═══ SOURCE MATERIAL ═══

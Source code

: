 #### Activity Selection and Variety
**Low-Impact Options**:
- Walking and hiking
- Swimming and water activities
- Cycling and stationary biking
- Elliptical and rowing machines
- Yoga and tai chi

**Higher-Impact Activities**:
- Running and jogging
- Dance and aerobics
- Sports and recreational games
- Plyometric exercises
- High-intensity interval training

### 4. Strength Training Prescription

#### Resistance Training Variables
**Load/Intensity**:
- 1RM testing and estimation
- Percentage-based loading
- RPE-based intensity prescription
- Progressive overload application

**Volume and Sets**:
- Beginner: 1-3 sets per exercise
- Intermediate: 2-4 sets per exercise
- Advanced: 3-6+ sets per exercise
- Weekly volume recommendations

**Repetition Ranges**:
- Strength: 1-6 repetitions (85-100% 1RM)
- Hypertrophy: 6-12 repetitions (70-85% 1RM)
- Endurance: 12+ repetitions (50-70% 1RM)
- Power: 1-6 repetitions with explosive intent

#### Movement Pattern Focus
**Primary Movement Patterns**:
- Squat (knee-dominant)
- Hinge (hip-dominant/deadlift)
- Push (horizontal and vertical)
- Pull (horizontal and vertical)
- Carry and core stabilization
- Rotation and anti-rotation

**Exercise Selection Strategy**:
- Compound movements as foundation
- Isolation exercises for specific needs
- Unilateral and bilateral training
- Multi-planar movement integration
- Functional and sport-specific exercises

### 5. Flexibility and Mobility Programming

═══
═══ SOURCE MATERIAL ═══

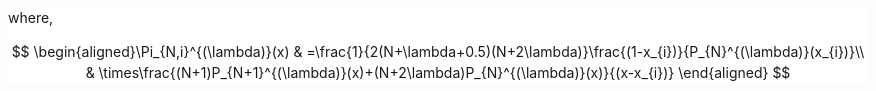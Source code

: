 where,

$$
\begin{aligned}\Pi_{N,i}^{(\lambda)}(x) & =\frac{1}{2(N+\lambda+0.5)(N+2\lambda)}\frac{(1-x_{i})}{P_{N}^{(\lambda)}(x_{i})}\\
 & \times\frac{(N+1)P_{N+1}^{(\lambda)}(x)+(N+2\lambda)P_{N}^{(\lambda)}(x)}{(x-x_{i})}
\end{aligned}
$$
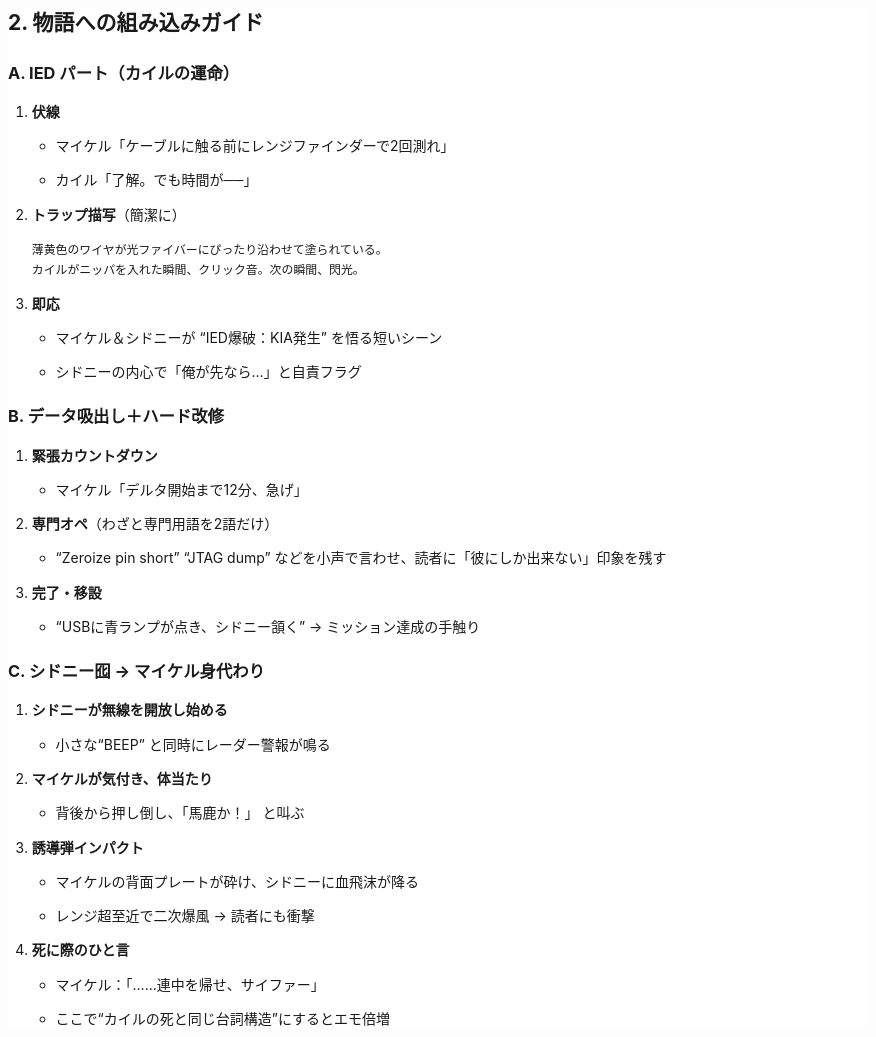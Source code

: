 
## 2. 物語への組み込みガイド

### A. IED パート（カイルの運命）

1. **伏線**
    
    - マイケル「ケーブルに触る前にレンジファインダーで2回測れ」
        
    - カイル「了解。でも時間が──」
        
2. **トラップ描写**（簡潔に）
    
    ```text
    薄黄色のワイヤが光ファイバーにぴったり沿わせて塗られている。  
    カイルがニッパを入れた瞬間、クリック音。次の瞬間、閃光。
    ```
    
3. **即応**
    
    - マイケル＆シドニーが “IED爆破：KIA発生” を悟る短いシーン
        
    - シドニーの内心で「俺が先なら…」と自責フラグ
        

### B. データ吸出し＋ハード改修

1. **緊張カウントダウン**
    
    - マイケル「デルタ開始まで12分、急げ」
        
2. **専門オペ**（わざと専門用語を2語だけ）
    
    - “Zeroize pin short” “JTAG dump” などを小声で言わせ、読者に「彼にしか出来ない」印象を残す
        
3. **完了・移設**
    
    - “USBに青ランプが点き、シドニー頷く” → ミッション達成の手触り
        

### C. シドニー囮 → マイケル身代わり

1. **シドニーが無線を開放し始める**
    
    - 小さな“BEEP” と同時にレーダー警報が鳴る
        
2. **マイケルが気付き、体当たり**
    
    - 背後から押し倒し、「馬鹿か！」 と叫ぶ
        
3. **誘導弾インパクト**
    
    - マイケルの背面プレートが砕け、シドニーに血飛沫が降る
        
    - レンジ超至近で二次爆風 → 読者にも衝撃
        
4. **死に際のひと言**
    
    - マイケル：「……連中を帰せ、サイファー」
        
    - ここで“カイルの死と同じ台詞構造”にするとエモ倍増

═══

[ABOUT THIS EXERCISE]:
Reproduce, word for word and in full, only the lines above that start at the line with "- Compound movements as foundation" and run through the line with "### 5. Flexibility and Mobility Programming", both ends included.

[SOLVED EXERCISE]:
- Compound movements as foundation
- Isolation exercises for specific needs
- Unilateral and bilateral training
- Multi-planar movement integration
- Functional and sport-specific exercises

### 5. Flexibility and Mobility Programming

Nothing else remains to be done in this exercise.